Source data
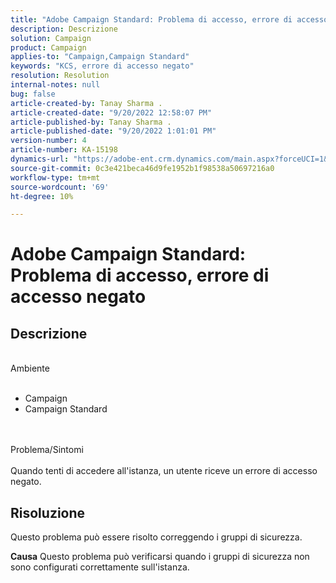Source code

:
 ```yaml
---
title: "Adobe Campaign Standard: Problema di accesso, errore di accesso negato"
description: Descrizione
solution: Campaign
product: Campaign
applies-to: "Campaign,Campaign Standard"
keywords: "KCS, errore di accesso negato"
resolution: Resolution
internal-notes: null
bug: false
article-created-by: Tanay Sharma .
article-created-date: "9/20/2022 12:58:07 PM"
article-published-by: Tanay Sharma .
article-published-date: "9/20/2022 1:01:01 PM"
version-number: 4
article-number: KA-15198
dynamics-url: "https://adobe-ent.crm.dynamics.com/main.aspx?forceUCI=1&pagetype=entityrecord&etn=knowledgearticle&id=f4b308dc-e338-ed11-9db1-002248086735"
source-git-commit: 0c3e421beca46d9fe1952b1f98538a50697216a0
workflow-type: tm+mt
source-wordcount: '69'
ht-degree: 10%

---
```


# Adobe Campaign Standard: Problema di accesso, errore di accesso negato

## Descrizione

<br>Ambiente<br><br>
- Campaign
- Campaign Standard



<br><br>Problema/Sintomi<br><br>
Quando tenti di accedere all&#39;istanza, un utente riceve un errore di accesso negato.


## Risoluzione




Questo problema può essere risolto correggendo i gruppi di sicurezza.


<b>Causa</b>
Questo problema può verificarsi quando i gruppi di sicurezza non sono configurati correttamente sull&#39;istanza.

Directions for this task
The lines needed are those in the data above that hold the string "accesso"; copy each of them.

Output
title: "Adobe Campaign Standard: Problema di accesso, errore di accesso negato"
keywords: "KCS, errore di accesso negato"
# Adobe Campaign Standard: Problema di accesso, errore di accesso negato
Quando tenti di accedere all&#39;istanza, un utente riceve un errore di accesso negato.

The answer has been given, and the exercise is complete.